Personal information
- Date of birth: 11 August 2002 (age 23)
- Place of birth: Shizuoka City, Shizuoka, Japan
- Height: 1.87 m (6 ft 2 in)
- Position: Right back

Team information
- Current team: Holstein Kiel (on loan from Reims)
- Number: 32

Youth career
- Tohgendai FC
- 2014–2016: Shizuoka Gakuen Junior High School
- 2017–2019: Shizuoka Gakuen High School

College career
- Years: Team / Apps / (Gls)
- 2020–2023: Takushoku University

Senior career*
- Years: Team / Apps / (Gls)
- 2023–2025: Kashiwa Reysol / 31 / (0)
- 2025–: Reims / 39 / (0)
- 2026–: → Holstein Kiel (loan) / 0 / (0)

International career^{‡}
- 2022–2024: Japan U23 / 17 / (0)
- 2025–: Japan / 3 / (0)

Medal record
Representing Japan
Asian Games
| Silver medal – second place | 2022 Hangzhou | Team |
AFC U-23 Asian Cup
| Gold medal – first place | 2024 Qatar | Team |

= Hiroki Sekine =

Japanese footballer (born 2002)

Hiroki Sekine (関根 大輝, Sekine Hiroki) is a Japanese professional footballer who plays as a right back for German club Holstein Kiel, on loan from French side Reims, and the Japan national team.

==Club career==
Born in Shizuoka, Sekine attended the Shizuoka Gakuen High School. He won the All Japan High School Soccer Tournament in 2019 with his high school team as a back-up center back. After graduating from high school in 2021, he was didn't receive any contract offer from professional clubs, leading him to enter the Takushoku University. Here, he was repositioned to play as a right back.

===Kashiwa Reysol===
In May 2023, Kashiwa Reysol announced the signature of Sekine from 2025 and registered him in the squad as a "specially designated player". On 24 May 2023, he made his professional debut in his team's 0–1 away defeat against Kashima Antlers, as part of the 2023 J.League Cup. He officially joined Kashiwa Reysol, one year earlier than the scheduled transfer. He quickly gain a starter spot at the club, starting in all 7 J1 League games before leaving the team to participate in the U-23 Asian Cup.

===Reims===
On 12 January 2025, Sekine signed with Reims in France. On 26 June 2026, Sekine was loaned by Holstein Kiel in German 2. Bundesliga, with an option to buy.

==International career==
Sekine was parto of the Japan U23 squad that won the silver medal in the 2022 Asian Games.

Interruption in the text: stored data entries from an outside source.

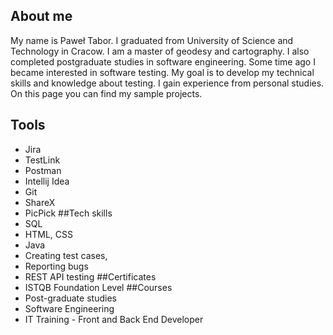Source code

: ## About me
My name is Paweł Tabor. I graduated from University of Science and Technology in Cracow. I am a master of geodesy and cartography. I also completed postgraduate studies in software engineering. Some time ago I became interested in software testing. My goal is to develop my technical skills and knowledge about testing. I gain experience from personal studies. On this page you can find my sample projects.
## Tools
- Jira
- TestLink
- Postman
- Intellij Idea
- Git
- ShareX
- PicPick
##Tech skills
- SQL
- HTML, CSS
- Java
- Creating test cases,
- Reporting bugs
- REST API testing
##Certificates
- ISTQB Foundation Level
##Courses
- Post-graduate studies 
- Software Engineering
- IT Training - Front and Back End Developer

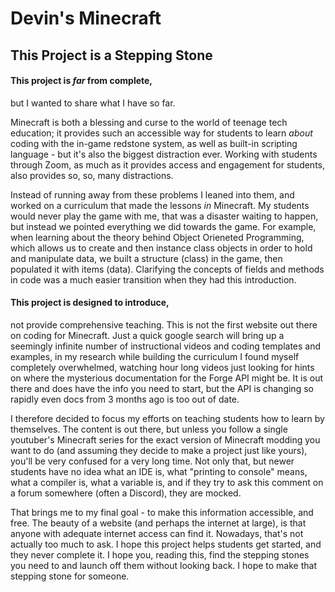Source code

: # Devin's Minecraft
## This Project is a Stepping Stone

#### This project is _far_ from complete,
but I wanted to share what I have so far.

Minecraft is both a blessing and curse to the world of teenage tech education; it provides such an accessible way for students to learn _about_ coding with the in-game redstone system, as well as built-in scripting language - but it's also the biggest distraction ever. Working with students through Zoom, as much as it provides access and engagement for students, also provides so, so, many distractions. 

Instead of running away from these problems I leaned into them, and worked on a curriculum that made the lessons _in_ Minecraft. My students would never play the game with me, that was a disaster waiting to happen, but instead we pointed everything we did towards the game. For example, when learning about the theory behind Object Orieneted Programming, which allows us to create and then instance class objects in order to hold and manipulate data, we built a structure (class) in the game, then populated it with items (data). Clarifying the concepts of fields and methods in code was a much easier transition when they had this introduction.

#### This project is designed to introduce,
not provide comprehensive teaching. This is not the first website out there on coding for Minecraft. Just a quick google search will bring up a seemingly infinite number of instructional videos and coding templates and examples, in my research while building the curriculum I found myself completely overwhelmed, watching hour long videos just looking for hints on where the mysterious documentation for the Forge API might be. It is out there and does have the info you need to start, but the API is changing so rapidly even docs from 3 months ago is too out of date.

I therefore decided to focus my efforts on teaching students how to learn by themselves. The content is out there, but unless you follow a single youtuber's Minecraft series for the exact version of Minecraft modding you want to do (and assuming they decide to make a project just like yours), you'll be very confused for a very long time. Not only that, but newer students have no idea what an IDE is, what "printing to console" means, what a compiler is, what a variable is, and if they try to ask this comment on a forum somewhere (often a Discord), they are mocked.

That brings me to my final goal - to make this information accessible, and free. The beauty of a website (and perhaps the internet at large), is that anyone with adequate internet access can find it. Nowadays, that's not actually too much to ask. I hope this project helps students get started, and they never complete it. I hope you, reading this, find the stepping stones you need to and launch off them without looking back. I hope to make that stepping stone for someone.
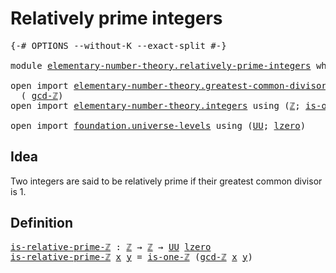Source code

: # Relatively prime integers

<pre class="Agda"><a id="38" class="Symbol">{-#</a> <a id="42" class="Keyword">OPTIONS</a> <a id="50" class="Pragma">--without-K</a> <a id="62" class="Pragma">--exact-split</a> <a id="76" class="Symbol">#-}</a>

<a id="81" class="Keyword">module</a> <a id="88" href="elementary-number-theory.relatively-prime-integers.html" class="Module">elementary-number-theory.relatively-prime-integers</a> <a id="139" class="Keyword">where</a>

<a id="146" class="Keyword">open</a> <a id="151" class="Keyword">import</a> <a id="158" href="elementary-number-theory.greatest-common-divisor-integers.html" class="Module">elementary-number-theory.greatest-common-divisor-integers</a> <a id="216" class="Keyword">using</a>
  <a id="224" class="Symbol">(</a> <a id="226" href="elementary-number-theory.greatest-common-divisor-integers.html#4655" class="Function">gcd-ℤ</a><a id="231" class="Symbol">)</a>
<a id="233" class="Keyword">open</a> <a id="238" class="Keyword">import</a> <a id="245" href="elementary-number-theory.integers.html" class="Module">elementary-number-theory.integers</a> <a id="279" class="Keyword">using</a> <a id="285" class="Symbol">(</a><a id="286" href="elementary-number-theory.integers.html#1789" class="Function">ℤ</a><a id="287" class="Symbol">;</a> <a id="289" href="elementary-number-theory.integers.html#2315" class="Function">is-one-ℤ</a><a id="297" class="Symbol">)</a>

<a id="300" class="Keyword">open</a> <a id="305" class="Keyword">import</a> <a id="312" href="foundation.universe-levels.html" class="Module">foundation.universe-levels</a> <a id="339" class="Keyword">using</a> <a id="345" class="Symbol">(</a><a id="346" href="foundation-core.universe-levels.html#222" class="Primitive">UU</a><a id="348" class="Symbol">;</a> <a id="350" href="Agda.Primitive.html#764" class="Primitive">lzero</a><a id="355" class="Symbol">)</a>
</pre>
## Idea

Two integers are said to be relatively prime if their greatest common divisor is 1.

## Definition

<pre class="Agda"><a id="is-relative-prime-ℤ"></a><a id="479" href="elementary-number-theory.relatively-prime-integers.html#479" class="Function">is-relative-prime-ℤ</a> <a id="499" class="Symbol">:</a> <a id="501" href="elementary-number-theory.integers.html#1789" class="Function">ℤ</a> <a id="503" class="Symbol">→</a> <a id="505" href="elementary-number-theory.integers.html#1789" class="Function">ℤ</a> <a id="507" class="Symbol">→</a> <a id="509" href="foundation-core.universe-levels.html#222" class="Primitive">UU</a> <a id="512" href="Agda.Primitive.html#764" class="Primitive">lzero</a>
<a id="518" href="elementary-number-theory.relatively-prime-integers.html#479" class="Function">is-relative-prime-ℤ</a> <a id="538" href="elementary-number-theory.relatively-prime-integers.html#538" class="Bound">x</a> <a id="540" href="elementary-number-theory.relatively-prime-integers.html#540" class="Bound">y</a> <a id="542" class="Symbol">=</a> <a id="544" href="elementary-number-theory.integers.html#2315" class="Function">is-one-ℤ</a> <a id="553" class="Symbol">(</a><a id="554" href="elementary-number-theory.greatest-common-divisor-integers.html#4655" class="Function">gcd-ℤ</a> <a id="560" href="elementary-number-theory.relatively-prime-integers.html#538" class="Bound">x</a> <a id="562" href="elementary-number-theory.relatively-prime-integers.html#540" class="Bound">y</a><a id="563" class="Symbol">)</a>
</pre>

On 4 April 2024, Sekine was called up to the Japan U23 squad for the 2024 AFC U-23 Asian Cup. In the 2024 AFC U-23 Asian Cup final, while Japan was leading 1–0 against Uzbekistan, he conceded a penalty in the 96th minute. Leo Kokubo later saved the penalty shot from Umarali Rakhmonaliev, securing the title for Japan. In July 2024, he was named in Japan's squad for the 2024 Summer Olympics.

In October 2024, he received his first call up to the Japan national team, replacing the injured Kota Takai for the 2026 FIFA World Cup qualification matches against Saudi Arabia and Australia.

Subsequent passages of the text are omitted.